Home | Space gifs

Removing noise bands from Rosetta's photos of Phobos

Originally written May 2013.

Phobos setting behind Mars, photographed by Rosetta, 25 February 2007.  The thick band running diagonally is Martian twilight; most of Mars from this angle was in darkness.  Phobos is lit both by the sun (making its relatively bright lower crescent here) and by light reflected from Mars.

These images underwent a bit of processing before getting to this stage.  Emily Lakdawalla wrote last year on her blog that she'd "love to see someone else give these images a shot, because they're lovelier in concept than in reality."  Well, I only learned how to use Fourier transforms in image processing yesterday, so I'm far from the best person to try to tidy up the shots.  But a quick Google didn't turn up much else, so here goes.
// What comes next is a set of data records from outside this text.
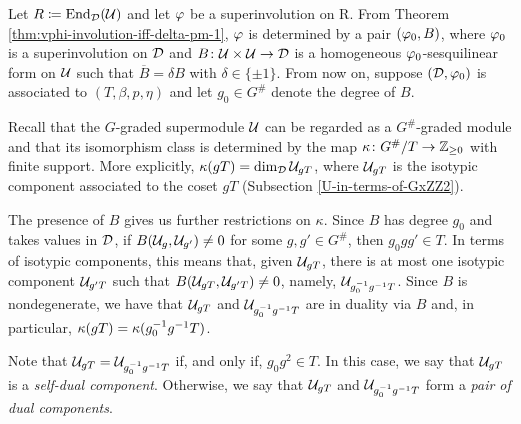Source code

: Let $R \coloneqq \operatorname{End}_{\mathcal{D}} (\mathcal U)$ and let $\varphi$ be a superinvolution on R. 
From Theorem \ref{thm:vphi-involution-iff-delta-pm-1}, $\varphi$ is determined by a pair $(\varphi_0, B)$, where $\varphi_0$ is a superinvolution on $\mathcal{D}$ and $B\colon \mathcal U \times \mathcal U \to \mathcal{D}$ is a homogeneous $\varphi_0$-sesquilinear form on $\mathcal U$ such that $\overline B = \delta B$ with $\delta \in \{ \pm 1 \}$. 
From now on, suppose $(\mathcal{D}, \varphi_0)$ is associated to $(T, \beta, p, \eta)$ and let $g_0\in G^\#$ denote the degree of $B$. 

Recall that the $G$-graded supermodule $\mathcal U$ can be regarded as a $G^\#$-graded module 
and that its isomorphism class is determined by the map $\kappa\colon G^\#/T \to \mathbb{Z}_{\geq 0}$ with finite support. 
More explicitly, $\kappa (gT) = \dim_{\mathcal{D}} \mathcal U_{gT}$, where $\mathcal U_{gT}$ is the isotypic component associated to the coset $gT$ (Subsection \ref{U-in-terms-of-GxZZ2}).


The presence of $B$ gives us further restrictions on $\kappa$. 
Since $B$ has degree $g_0$ and takes values in $\mathcal{D}$, if $B(\mathcal U_{g}, \mathcal U_{g'}) \neq 0$ for some $g, g' \in G^\#$, then $g_0 g g' \in T$. 
In terms of isotypic components, this means that, given $\mathcal U_{g T}$, there is at most one isotypic component $\mathcal U_{g'T}$ such that $B(\mathcal U_{gT}, \mathcal U_{g'T}) \neq 0$, namely, $\mathcal U_{g_0^{-1} g^{-1} T}$. 
Since $B$ is nondegenerate, we have that $\mathcal U_{g T}$ and $\mathcal U_{g_0^{-1} g^{-1} T}$ are in duality via $B$ and, in particular, $\kappa(g T) = \kappa(g_0^{-1} g ^{-1} T)$. 

Note that $\mathcal U_{g T} = \mathcal U_{g_0^{-1} g^{-1} T}$ if, and only if, $g_0 g^2 \in T$. 
In this case, we say that $\mathcal U_{gT}$ is a \emph{self-dual component}. 
Otherwise, we say that $\mathcal U_{gT}$ and $\mathcal U_{g_0^{-1} g^{-1} T}$ form a \emph{pair of dual components}.

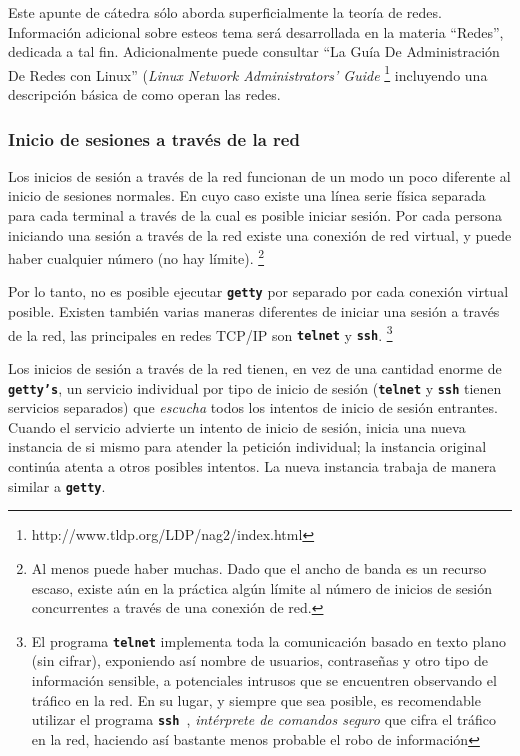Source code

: \documentclass[12pt]{article}
\begin{document}
 Este apunte de cátedra sólo aborda superficialmente la teoría de
redes. Información adicional sobre esteos tema será desarrollada en la materia 
``Redes'', dedicada a tal fin. Adicionalmente puede consultar ``La Guía De Administración 
De Redes con Linux'' (\textit{Linux Network Administrators' Guide} 
\footnote{	http://www.tldp.org/LDP/nag2/index.html}
incluyendo una descripción básica de como
operan las redes.  

\subsubsection{ Inicio de sesiones a través de la red}

 Los inicios de sesión a través de la red funcionan de un modo un poco
diferente al inicio de sesiones normales. En cuyo caso existe una línea serie 
física separada para cada terminal a través de la cual es posible iniciar sesión. 
Por cada persona iniciando una sesión a través de la red existe una conexión de red
virtual, y puede haber cualquier número (no hay límite).  
\footnote{Al menos puede haber muchas. Dado que el ancho de banda es un
recurso escaso, existe aún en la práctica algún límite al
número de inicios de sesión concurrentes a través de una conexión
de red. }

Por lo tanto, no es posible ejecutar \texttt{\textbf{getty}} por separado 
por cada conexión virtual posible. Existen
también varias maneras diferentes de iniciar una sesión a través de la red, las
principales en redes TCP/IP son \texttt{\textbf{telnet}} y \texttt{\textbf{ssh}}.
\footnote{El programa \texttt{\textbf{telnet}} implementa toda la comunicación basado en
texto plano (sin cifrar), exponiendo así nombre de usuarios, contraseñas y otro tipo de 
información sensible, a potenciales intrusos que se encuentren observando el tráfico en la red. 
En su lugar, y siempre que sea posible, es recomendable utilizar el programa \texttt{\textbf{ssh }}, 
\textit{intérprete de comandos seguro} que cifra el tráfico en la red, haciendo
así bastante menos probable el robo de información}


 Los inicios de sesión a través de la red tienen, en vez de una cantidad
enorme de \texttt{\textbf{getty's}}, un servicio individual por tipo de 
inicio de sesión (\texttt{\textbf{telnet}} y \texttt{\textbf{ssh}}
tienen servicios separados) que \textit{escucha} todos los intentos de inicio de
sesión entrantes. Cuando el servicio advierte un intento de inicio de sesión,
inicia una nueva instancia de si mismo para atender la petición individual; la
instancia original continúa atenta a otros posibles intentos. La nueva instancia
trabaja de manera similar a \texttt{\textbf{getty}}.  
\end{document}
The problem is that there's a lot of noise in the originals.  Here is one example:

There are very noticeable bands running across the image.  Less noticeable (I only saw them after taking the average value across each band and subtracting it off the image) are bands running in other directions.  In any case, the regularity of the noise bands suggests the use of a Fourier transform.  The transformed image is the same size as the original but the pixels now have complex values.  Rather than splitting them into real and imaginary components, it is more useful to separate into magnitude and phase (z = magnitude * exp(i*phase)).  Here is the magnitude of the FFT (two F's, for "fast Fourier transform", the algorithm used to compute it):

That doesn't look like much.  Let's scale it up and take logs:

The dot in the middle is the constant term, reflecting (equal to?  I should actually work through the maths one day...) the average pixel value.  The transform exists in frequency space, and points near the middle of the picture reflect low-frequency components (i.e., slowly varying), and points further away reflect high-frequency components (rapidly varying). A perfect sine wave would result in a dot at the pixel corresponding to its frequency and direction (as well as another dot symmetrically opposite); periodic noise bands look a bit like sine waves, and show up as slightly smeared bright spots.

The basic procedure now is to say, "There's stuff in the middle there that I want to keep, but I want every other bright spot to disappear."  My code to do this in Octave doesn't always give great results, but it beats doing it by hand for 20 different pictures:

(An alternative is to create a mask using one of the images and use the same mask for all of them.  The bright patches move around a little, but as long as you mask off enough pixels, it works pretty well.)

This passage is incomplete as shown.